How partial results stabilization works

Let’s dive deeper into this with an example.

During your daily conversations, you may think you hear a certain word or phrase, but later realize that it was incorrect based on additional context. Let’s say you were talking to someone about food, and you heard them say “Tonight, I will eat a pear…” However, when the speaker finishes, you realize they actually said “Tonight I will eat a pair of pancakes.” Just as humans may change our understanding based on the information at hand, Amazon Transcribe uses machine learning (ML) to self-correct the transcription of streaming audio based on the context it receives. To enable this, Amazon Transcribe uses partial results.

During the streaming transcription process, Amazon Transcribe outputs chunks of the results with an isPartial flag. Results with this flag marked as true are the ones that Amazon Transcribe may change in the future depending on the additional context received. After Amazon Transcribe classifies that it has sufficient context to be over a certain confidence threshold, the results are stabilized and the isPartial flag for that specific partial result is marked false. The window size of these partial results could range from a few words to multiple sentences depending on the stream context.

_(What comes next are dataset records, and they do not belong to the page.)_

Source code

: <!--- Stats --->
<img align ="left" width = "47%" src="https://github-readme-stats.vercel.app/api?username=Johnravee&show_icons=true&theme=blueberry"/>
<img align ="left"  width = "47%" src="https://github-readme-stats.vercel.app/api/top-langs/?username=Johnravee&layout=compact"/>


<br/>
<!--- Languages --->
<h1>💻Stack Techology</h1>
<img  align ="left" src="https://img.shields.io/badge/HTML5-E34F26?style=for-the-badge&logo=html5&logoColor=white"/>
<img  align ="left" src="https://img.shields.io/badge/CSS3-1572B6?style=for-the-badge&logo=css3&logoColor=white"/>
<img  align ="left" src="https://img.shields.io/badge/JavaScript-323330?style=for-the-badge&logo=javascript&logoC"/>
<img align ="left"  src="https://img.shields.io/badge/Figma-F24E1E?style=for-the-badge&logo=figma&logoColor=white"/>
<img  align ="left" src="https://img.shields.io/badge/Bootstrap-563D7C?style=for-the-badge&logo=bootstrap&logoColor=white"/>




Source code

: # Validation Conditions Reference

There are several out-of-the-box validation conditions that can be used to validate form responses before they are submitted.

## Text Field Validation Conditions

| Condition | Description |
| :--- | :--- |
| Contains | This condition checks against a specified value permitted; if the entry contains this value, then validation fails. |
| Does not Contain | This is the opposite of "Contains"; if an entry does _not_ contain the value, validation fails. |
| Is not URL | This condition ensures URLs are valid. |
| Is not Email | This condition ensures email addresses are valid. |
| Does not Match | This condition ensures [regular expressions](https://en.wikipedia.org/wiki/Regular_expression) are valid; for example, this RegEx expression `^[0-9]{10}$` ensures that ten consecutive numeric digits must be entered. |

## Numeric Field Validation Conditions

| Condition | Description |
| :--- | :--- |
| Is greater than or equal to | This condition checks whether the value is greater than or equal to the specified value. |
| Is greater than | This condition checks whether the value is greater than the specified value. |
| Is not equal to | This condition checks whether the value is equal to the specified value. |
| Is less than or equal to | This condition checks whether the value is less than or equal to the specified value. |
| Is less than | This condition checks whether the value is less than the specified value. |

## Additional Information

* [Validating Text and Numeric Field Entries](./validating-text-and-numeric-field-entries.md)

The following image displays how the partial results are generated (and edited) in Amazon Transcribe for streaming transcription.

Results stabilization enables more control over the latency and accuracy of transcription results. Depending on the use case, you may prioritize one over the other. For example, when providing live subtitles, high stabilization of results may be preferred because speed is more important than accuracy. On the other hand for use cases like content moderation, lower stabilization is preferred because accuracy may be more important than latency.

A high stability level enables quicker stabilization of transcription results by limiting the window of context for stabilizing results, but can lead to lower overall accuracy. On the other hand, a low stability level leads to more accurate transcription results, but the partial transcription results are more likely to change.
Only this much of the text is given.